AI Management
Configure AI providers, manage global prompts, run A/B tests on prompt variants, and monitor AI quality across your Testify platform.
Overview
Testify integrates with multiple AI providers to power question generation, explanations, tutoring, and classification. The AI management system gives administrators full control over which providers are used, what prompts guide the AI, and how AI quality is measured and optimized.
AI Provider Configuration
Testify supports the following AI providers:
| Provider | Models | Use Cases |
|---|---|---|
| Google Gemini | gemini-pro, gemini-1.5-pro | Question generation, explanations, classification |
| OpenAI | gpt-4, gpt-4-turbo, gpt-3.5-turbo | Question generation, tutoring, chat |
| DeepSeek | deepseek-chat, deepseek-coder | Cost-effective question generation |
| Anthropic Claude | claude-3, claude-3.5 | High-quality question generation, explanations |
| OpenRouter | Multiple models | Flexible model routing |
Configuring API Keys
- Navigate to "Admin" > "AI Settings"
- For each provider you want to enable, enter the API key:
- "Gemini API Key" -- from Google AI Studio
- "OpenAI API Key" -- from OpenAI platform
- "DeepSeek API Key" -- from DeepSeek dashboard
- "Claude API Key" -- from Anthropic console
- "OpenRouter API Key" -- from OpenRouter dashboard
- Click "Save Configuration"
Tip: You do not need to configure all providers. Configure at least one to enable AI features. The system falls back to configured providers if the primary is unavailable.
Setting the Default Provider
- Go to "Admin" > "AI Settings"
- Under "Default Provider", select the provider to use for AI operations
- Click "Save"
The default provider is used when no specific provider is requested by the user or feature.
Global Prompts Management
Global prompts are the system-level prompt templates that guide AI behavior across all features. Super admins can view, edit, and version these prompts.
Viewing All Prompts
- Navigate to "Admin" > "Global Prompts"
- The list shows all configured prompts with:
- Prompt Key -- the internal identifier (e.g.,
question_generation,explanation_builder) - Prompt Name -- the human-readable name
- Category -- the feature area (e.g., Generation, Tutoring, Classification)
- Version -- the current version number
- Status -- active or inactive
- Last Updated -- when the prompt was last modified
- Prompt Key -- the internal identifier (e.g.,
Editing a Prompt
- Go to "Admin" > "Global Prompts"
- Click on the prompt you want to edit
- Modify the "Prompt Content" -- the actual text sent to the AI model
- Optionally update the "Description" to document your changes
- Click "Save"
The system automatically:
- Increments the version number
- Records who made the change
- Stores the previous version in the version history
- Clears the prompt cache so the new version takes effect immediately
Tip: Test prompt changes in a staging environment before applying them in production.
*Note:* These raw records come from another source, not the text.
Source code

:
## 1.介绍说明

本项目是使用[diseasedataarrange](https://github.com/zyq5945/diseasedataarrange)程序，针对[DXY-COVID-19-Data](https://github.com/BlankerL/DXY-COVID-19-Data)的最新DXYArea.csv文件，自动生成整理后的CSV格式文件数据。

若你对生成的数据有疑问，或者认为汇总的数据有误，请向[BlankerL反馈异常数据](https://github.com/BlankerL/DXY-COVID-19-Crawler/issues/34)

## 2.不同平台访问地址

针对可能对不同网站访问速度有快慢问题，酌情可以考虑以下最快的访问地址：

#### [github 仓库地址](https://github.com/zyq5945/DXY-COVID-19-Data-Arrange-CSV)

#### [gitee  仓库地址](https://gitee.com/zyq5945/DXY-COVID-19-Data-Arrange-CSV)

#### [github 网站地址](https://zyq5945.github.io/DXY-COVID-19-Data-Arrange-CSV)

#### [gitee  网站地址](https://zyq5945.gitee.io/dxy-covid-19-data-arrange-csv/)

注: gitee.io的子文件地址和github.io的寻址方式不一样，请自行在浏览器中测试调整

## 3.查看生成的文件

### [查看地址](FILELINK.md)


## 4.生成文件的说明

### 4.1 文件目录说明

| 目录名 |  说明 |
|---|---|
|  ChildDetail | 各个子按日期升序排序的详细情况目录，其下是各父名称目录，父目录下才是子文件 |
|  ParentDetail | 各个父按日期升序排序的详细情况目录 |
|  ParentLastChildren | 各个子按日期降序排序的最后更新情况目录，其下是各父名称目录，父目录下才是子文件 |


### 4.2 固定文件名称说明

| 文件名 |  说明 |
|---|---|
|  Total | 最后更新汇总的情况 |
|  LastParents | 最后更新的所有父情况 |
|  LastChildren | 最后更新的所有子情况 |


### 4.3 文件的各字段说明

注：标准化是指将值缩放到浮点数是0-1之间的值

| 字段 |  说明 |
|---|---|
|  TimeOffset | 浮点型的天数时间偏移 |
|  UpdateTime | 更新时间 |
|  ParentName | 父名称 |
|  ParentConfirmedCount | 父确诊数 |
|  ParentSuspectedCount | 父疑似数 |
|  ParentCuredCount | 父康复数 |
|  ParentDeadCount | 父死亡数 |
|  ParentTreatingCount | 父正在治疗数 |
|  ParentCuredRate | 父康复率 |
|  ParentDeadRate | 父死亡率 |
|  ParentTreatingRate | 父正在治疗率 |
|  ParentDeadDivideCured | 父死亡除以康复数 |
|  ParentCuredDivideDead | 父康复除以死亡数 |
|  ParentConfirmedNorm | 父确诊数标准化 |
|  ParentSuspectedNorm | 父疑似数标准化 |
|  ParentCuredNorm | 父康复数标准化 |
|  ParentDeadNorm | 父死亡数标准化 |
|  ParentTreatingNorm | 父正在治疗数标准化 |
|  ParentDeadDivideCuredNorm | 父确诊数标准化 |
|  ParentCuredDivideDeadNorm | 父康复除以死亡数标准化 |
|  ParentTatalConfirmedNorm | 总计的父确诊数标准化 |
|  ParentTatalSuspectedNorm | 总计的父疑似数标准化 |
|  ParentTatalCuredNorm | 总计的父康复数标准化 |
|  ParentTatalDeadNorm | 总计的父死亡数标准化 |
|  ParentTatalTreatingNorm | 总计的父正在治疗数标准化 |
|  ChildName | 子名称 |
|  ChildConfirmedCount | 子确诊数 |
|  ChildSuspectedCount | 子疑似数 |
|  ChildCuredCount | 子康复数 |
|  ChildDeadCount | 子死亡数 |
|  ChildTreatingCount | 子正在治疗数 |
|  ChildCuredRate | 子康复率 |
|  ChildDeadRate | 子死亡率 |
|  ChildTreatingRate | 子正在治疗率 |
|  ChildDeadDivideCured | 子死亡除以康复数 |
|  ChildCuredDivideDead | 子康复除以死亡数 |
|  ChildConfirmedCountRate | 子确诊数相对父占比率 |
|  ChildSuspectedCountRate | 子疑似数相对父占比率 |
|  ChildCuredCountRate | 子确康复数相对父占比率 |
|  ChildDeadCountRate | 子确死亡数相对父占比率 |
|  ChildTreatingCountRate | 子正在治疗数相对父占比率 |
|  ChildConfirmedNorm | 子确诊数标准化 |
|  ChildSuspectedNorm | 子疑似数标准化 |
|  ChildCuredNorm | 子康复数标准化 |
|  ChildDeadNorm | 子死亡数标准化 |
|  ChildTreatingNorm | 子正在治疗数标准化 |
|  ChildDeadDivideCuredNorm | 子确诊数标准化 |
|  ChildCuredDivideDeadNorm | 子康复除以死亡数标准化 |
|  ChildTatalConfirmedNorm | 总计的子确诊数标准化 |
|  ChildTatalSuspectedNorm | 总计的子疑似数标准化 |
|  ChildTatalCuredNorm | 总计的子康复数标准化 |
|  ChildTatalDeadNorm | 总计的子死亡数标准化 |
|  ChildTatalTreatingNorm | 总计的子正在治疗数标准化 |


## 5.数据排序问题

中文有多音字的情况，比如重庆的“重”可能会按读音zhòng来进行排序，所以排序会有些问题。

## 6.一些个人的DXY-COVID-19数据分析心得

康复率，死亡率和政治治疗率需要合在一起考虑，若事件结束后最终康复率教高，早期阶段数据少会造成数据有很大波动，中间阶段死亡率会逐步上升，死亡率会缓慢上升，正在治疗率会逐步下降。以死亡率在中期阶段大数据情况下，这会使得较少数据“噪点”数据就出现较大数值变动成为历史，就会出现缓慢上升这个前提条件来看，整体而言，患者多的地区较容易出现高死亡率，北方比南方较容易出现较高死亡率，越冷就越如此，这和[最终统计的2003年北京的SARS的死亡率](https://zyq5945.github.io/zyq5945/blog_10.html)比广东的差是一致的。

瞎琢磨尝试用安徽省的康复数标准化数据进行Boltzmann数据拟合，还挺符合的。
Small wording changes can significantly affect AI output quality.
Creating a New Prompt
- Go to "Admin" > "Global Prompts"
- Click "Create Prompt"
- Fill in:
- "Prompt Key" -- a unique identifier (lowercase, underscores, e.g.,
custom_feedback_prompt) - "Prompt Name" -- a descriptive name
- "Category" -- select or type a category
- "Prompt Content" -- the full prompt text
- "Description" -- what this prompt is used for
- "Prompt Key" -- a unique identifier (lowercase, underscores, e.g.,
- Click "Save"
Viewing Prompt Version History
- Click on a prompt to open its details
- Click the "History" tab
- View all previous versions with:
- Version number
- Content at that version
- Who made the change
- When the change was made
- Click "Restore" on any version to roll back to it
Activating and Deactivating Prompts
- Go to "Admin" > "Global Prompts"
- Toggle the "Active" switch on any prompt
- Inactive prompts are not used by AI services
Tip: Deactivate a prompt instead of deleting it if you want to temporarily disable an AI behavior while preserving the prompt content.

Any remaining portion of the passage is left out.